Last night, Marash Girl was one of many Armenians who gathered to hear Taner Akçam, (Professor of Armenian Studies at Clark University in Worcester, Massachusetts) give a talk at the Armenian Church on Brattle Street in Cambridge, the talk entitled, "Giving Voice to the Voiceless: Armenian Genocide Survivors and the Aleppo Rescue House of the League of Nations" (summary to follow, hopefully tomorrow). Preceding the talk was a, what else? chicken and pilaf dinner, a dinner for which we were to stand in line to get our meal. Marash Girl's friends all rushed up to the line, but she stayed seated. "Why are you sitting," they asked;"Come on up with us before the food runs out." She sat. "I'll wait; if there's no food left, there's no food left." "Why?" they asked. "I'll try to explain it tomorrow in my blog post," she answered.
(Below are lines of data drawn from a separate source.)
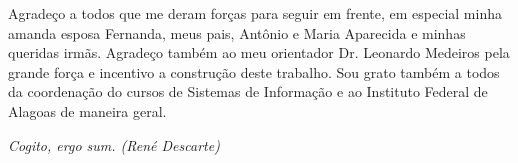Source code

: \documentclass[
	12pt,				%
	openany,			%
	oneside,			%
	a4paper,			%
	english,			%
	french,				%
	spanish,			%
	brazil				%
	]{abntex2}
\begin{document}
\begin{agradecimentos}

Agradeço a todos que me deram forças para seguir em frente, em especial minha amanda esposa Fernanda, meus pais, Antônio e Maria Aparecida e minhas queridas irmãs. Agradeço também ao meu orientador Dr. Leonardo Medeiros pela grande força e incentivo a construção deste trabalho. Sou grato também a todos da coordenação do cursos de Sistemas de Informação e ao Instituto Federal de Alagoas de maneira geral. 

\end{agradecimentos}

\begin{epigrafe}
    \vspace*{\fill}
	\begin{flushright}
		\textit{Cogito, ergo sum. (René Descarte)}
	\end{flushright}
\end{epigrafe}

\end{document}
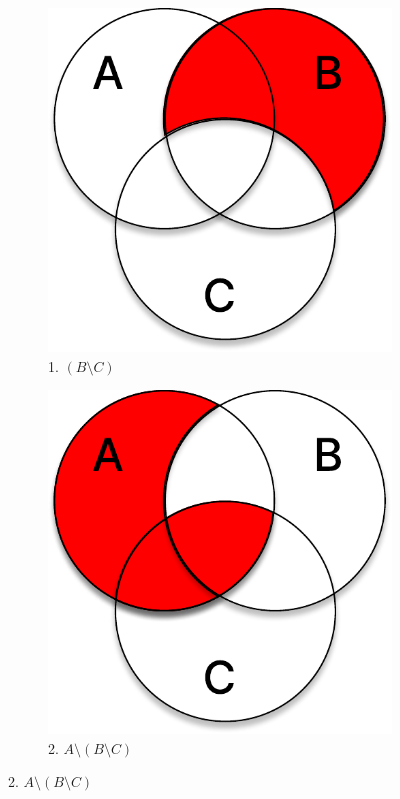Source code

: \documentclass[11pt]{article}
\begin{document}
\begin{figure}[h]
	\captionsetup[subfigure]{labelformat=empty}
	\centering
	\begin{subfigure}{.32\textwidth}
		\centering
		\includegraphics[width=1\linewidth]{t3_2_1.pdf}
		\caption{1. $(B \setminus C)$}
	\end{subfigure}
	\begin{subfigure}{.32\textwidth}
		\centering
		\includegraphics[width=1\linewidth]{t3_2_2.pdf}
		\caption{2. $A \setminus (B \setminus C)$}
	\end{subfigure}
\end{figure}
\end{document}
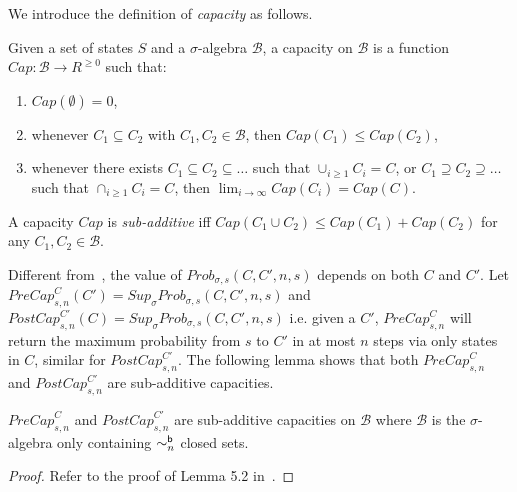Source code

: \documentclass{LMCS}
\newcommand{\iBSB}[1]{\sim_{#1}^{{\sf b}}}
\newcommand{\MC}[1]{\mathcal{#1}}
\newcommand{\MI}[1]{\mathit{#1}}
\newcommand{\MEASURE}{\mathit{Prob}}
\newcommand{\MEASUREONE}{\mathit{PreCap}}
\newcommand{\MEASURETWO}{\mathit{PostCap}}
\newcommand{\SUP}{\mathit{Sup}}
\begin{document}
We introduce the definition of \emph{capacity} as follows.
\begin{defi}\label{def:capacity}
  Given a set of states $S$ and a $\sigma$-algebra $\MC{B}$, a
  capacity on $\MC{B}$ is a function $\MI{Cap}:\MC{B}\rightarrow
  R^{\ge 0}$ such that:
\begin{enumerate}[(1)]
\item $\MI{Cap}(\emptyset)=0$,
\item whenever $C_1\subseteq C_2$ with $C_1,C_2\in\MC{B}$, then
  $\MI{Cap}(C_1)\leq\MI{Cap}(C_2)$,
\item whenever there exists $C_1\subseteq C_2\subseteq\ldots$ such that $\cup_{i\geq 1}C_i=C$, or $C_1\supseteq C_2\supseteq\ldots$ such that $\cap_{i\geq 1}C_i=C$, then $\lim_{i\rightarrow\infty}\MI{Cap}(C_i)=\MI{Cap}(C)$.
\end{enumerate}
A capacity $\MI{Cap}$ is \emph{sub-additive} iff $\MI{Cap}(C_1\cup C_2)\leq\MI{Cap}(C_1) + \MI{Cap}(C_2)$ for any $C_1,C_2\in\MC{B}$.
\end{defi}

Different from~\cite{DesharnaisGJP10}, the value of $\MEASURE_{\sigma,s}(C,C',n,s)$ depends on both $C$ and $C'$. Let $\MEASUREONE_{s,n}^{C}(C')=\SUP_{\sigma}\MEASURE_{\sigma,s}(C,C',n,s)$ and $\MEASURETWO_{s,n}^{C'}(C)=\SUP_{\sigma}\MEASURE_{\sigma,s}(C,C',n,s)$ i.e. given a $C'$, $\MEASUREONE_{s,n}^C$ will return the maximum probability from $s$ to $C'$ in at most $n$ steps via only states in $C$, similar for $\MEASURETWO_{s,n}^{C'}$. The following lemma shows that both $\MEASUREONE_{s,n}^{C}$ and $\MEASURETWO_{s,n}^{C'}$ are sub-additive capacities.
\begin{lem}\label{lem:capacity}
$\MEASUREONE_{s,n}^{C}$ and $\MEASURETWO_{s,n}^{C'}$ are sub-additive capacities on $\MC{B}$ where $\MC{B}$ is the $\sigma$-algebra only containing $\iBSB{n}$ closed sets.
\end{lem}
\begin{proof}
Refer to the proof of Lemma 5.2 in~\cite{DesharnaisGJP10}.
\end{proof}
\end{document}
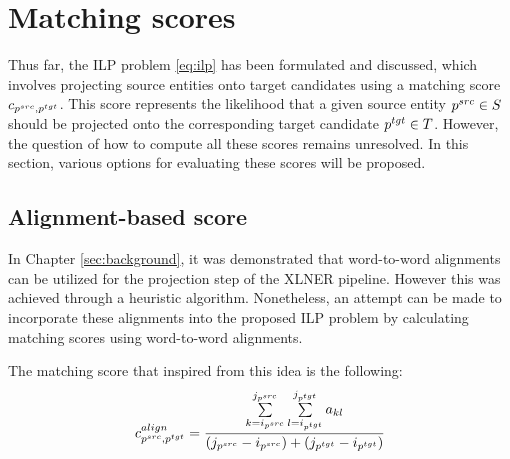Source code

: \section{Matching scores}
Thus far, the ILP problem \eqref{eq:ilp} has been formulated and discussed,
which involves projecting source entities onto target candidates using a matching
score \( c_{p^{src}, p^{tgt}} \). This score represents the likelihood that a given
source entity \( p^{src} \in S \) should be projected onto the corresponding target
candidate \( p^{tgt} \in T \). However, the question of how to compute all these
scores remains unresolved. In this section, various options for evaluating these
scores will be proposed.

\subsection{Alignment-based score}
In Chapter \ref{sec:background}, it was demonstrated that word-to-word alignments
can be utilized for the projection step of the XLNER pipeline. However this was
achieved through a heuristic algorithm. Nonetheless, an attempt can be made to
incorporate these alignments into the proposed ILP problem by calculating matching
scores using word-to-word alignments.

The matching score that inspired from this idea is the following:
\begin{equation} \label{eq:align_cost}
  c_{p^{src}, p^{tgt}}^{align} =
  \frac{\sum\limits_{k=i_{p^{src}}}^{j_{p^{src}}} \sum\limits_{l=i_{p^{tgt}}}^{j_{p^{tgt}}} a_{kl}}
  {(j_{p^{src}} - i_{p^{src}}) + (j_{p^{tgt}} - i_{p^{tgt}})}
\end{equation}

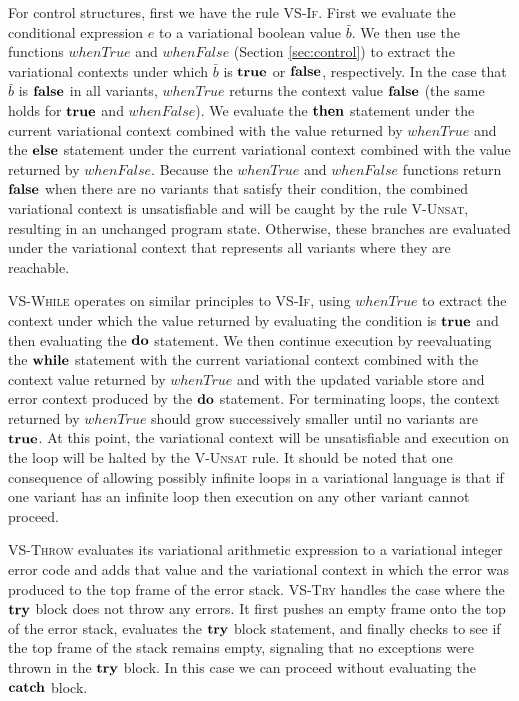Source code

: \documentclass[12pt,oneside]{book}
\begin{document}
For control structures, first we have the rule \textsc{VS-If}. First we evaluate the conditional expression $e$ to a variational boolean value $\bar{b}$.
We then use the functions $\mathit{whenTrue}$ and $\mathit{whenFalse}$ (Section \ref{sec:control}) to extract the variational contexts under
which $\bar{b}$ is $\textbf{\textup{\textrm{true}}}$ or $\textbf{\textup{\textrm{false}}}$, respectively. In the case that $\bar{b}$ is $\textbf{\textup{\textrm{false}}}$ in all variants, $\mathit{whenTrue}$
returns the context value $\textbf{\textup{\textrm{false}}}$ (the same holds for $\textbf{\textup{\textrm{true}}}$ and $\mathit{whenFalse}$). We evaluate the $\textbf{\textup{\textrm{then}}}$
statement under the current variational context combined with the value returned by $\mathit{whenTrue}$ and the $\textbf{\textup{\textrm{else}}}$ statement under
the current variational context combined with the value returned by $\mathit{whenFalse}$. Because the $\mathit{whenTrue}$ and $\mathit{whenFalse}$
functions return $\textbf{\textup{\textrm{false}}}$ when there are no variants that satisfy their condition, the combined variational context is unsatisfiable and will be
caught by the rule \textsc{V-Unsat}, resulting in an unchanged program state. Otherwise, these branches are evaluated under the variational context
that represents all variants where they are reachable.

\textsc{VS-While} operates on similar principles to \textsc{VS-If}, using $\mathit{whenTrue}$ to extract the context under which the value
returned by evaluating the condition is $\textbf{\textup{\textrm{true}}}$ and then evaluating the $\textbf{\textup{\textrm{do}}}$ statement. We then continue execution
by reevaluating the $\textbf{\textup{\textrm{while}}}$ statement with the current variational context combined with the context value returned by $\mathit{whenTrue}$
and with the updated variable store and error context produced by the $\textbf{\textup{\textrm{do}}}$ statement.
For terminating loops, the context
returned by $\mathit{whenTrue}$ should grow successively smaller until no variants are $\textbf{\textup{\textrm{true}}}$. At this point, the variational context will be
unsatisfiable and execution on the loop will be halted by the \textsc{V-Unsat} rule. It should be noted that one consequence of allowing possibly infinite
loops in a variational language is that if one variant has an infinite loop then execution on any other variant cannot proceed.

\textsc{VS-Throw} evaluates its variational arithmetic expression to a variational integer error code and adds that value and the variational context
in which the error was produced to the top frame of the error stack. \textsc{VS-Try} handles the case where the $\textbf{\textup{\textrm{try}}}$ block does not throw
any errors. It first pushes an empty frame onto the top of the error stack, evaluates the $\textbf{\textup{\textrm{try}}}$ block statement, and finally checks to see if
the top frame of the stack remains empty, signaling that no exceptions were thrown in the $\textbf{\textup{\textrm{try}}}$ block. In this case we can proceed without evaluating the $\textbf{\textup{\textrm{catch}}}$ block.
\end{document}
At last, when there were only two folks left standing in line, Marash Girl got up and, yes, walked over to the food table, actually standing in line herself for several minutes behind a fellow she had never met. Typical of her style, she started a conversation with this fellow, or at least with the back of the head of this fellow who was standing in line in front of her.
"I hate to stand in line for food," she told the back of his head. "Especially with other Armenians; it reminds me of the days in Marash that my father spoke of, when there was no food except for the food that the missionaries were offering the hungry Armenians, the food that Armenian folks had to stand in long lines for, waiting and hoping that they made it up to the table before the food was done."
"That's exactly why I came up now, to stand at the end of the line when it was no longer a line; I've heard those stories too, growing up! I'm Armenian from Iran," he said.
Marash Girl continued. "My father would never stand in line for food. When he was a little boy in Marash, his mother told him that she would rather have him go hungry than beg for food. That's what standing in line, waiting (and hoping) for food meant to him. Begging. And I guess that goes for me, too."